## YOUR ASSIGNMENT
Your answer should consist only of the line with "Every constitutive coordinate" and the lines after it, reproduced exactly through the end of the entries below.

(GIVEN DATA Opens)

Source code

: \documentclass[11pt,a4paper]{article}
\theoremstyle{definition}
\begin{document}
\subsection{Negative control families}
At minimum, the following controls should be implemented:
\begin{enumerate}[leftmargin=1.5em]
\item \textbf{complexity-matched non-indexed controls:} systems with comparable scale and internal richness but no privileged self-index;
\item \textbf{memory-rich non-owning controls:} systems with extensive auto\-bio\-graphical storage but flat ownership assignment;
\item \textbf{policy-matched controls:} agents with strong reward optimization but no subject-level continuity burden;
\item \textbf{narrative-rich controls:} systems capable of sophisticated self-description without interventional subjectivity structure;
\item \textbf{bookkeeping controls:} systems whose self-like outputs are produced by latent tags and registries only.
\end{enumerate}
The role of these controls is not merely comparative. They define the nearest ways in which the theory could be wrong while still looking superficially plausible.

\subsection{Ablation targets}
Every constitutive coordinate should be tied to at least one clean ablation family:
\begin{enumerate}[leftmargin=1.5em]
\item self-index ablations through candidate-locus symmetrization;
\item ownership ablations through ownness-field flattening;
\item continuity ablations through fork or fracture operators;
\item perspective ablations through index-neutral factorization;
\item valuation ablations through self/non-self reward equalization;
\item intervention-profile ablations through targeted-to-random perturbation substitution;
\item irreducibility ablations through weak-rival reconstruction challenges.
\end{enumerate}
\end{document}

(GIVEN DATA Closes)

## SOLUTION TO THE EXERCISE
Every constitutive coordinate should be tied to at least one clean ablation family:
\begin{enumerate}[leftmargin=1.5em]
\item self-index ablations through candidate-locus symmetrization;
\item ownership ablations through ownness-field flattening;
\item continuity ablations through fork or fracture operators;
\item perspective ablations through index-neutral factorization;
\item valuation ablations through self/non-self reward equalization;
\item intervention-profile ablations through targeted-to-random perturbation substitution;
\item irreducibility ablations through weak-rival reconstruction challenges.
\end{enumerate}
\end{document}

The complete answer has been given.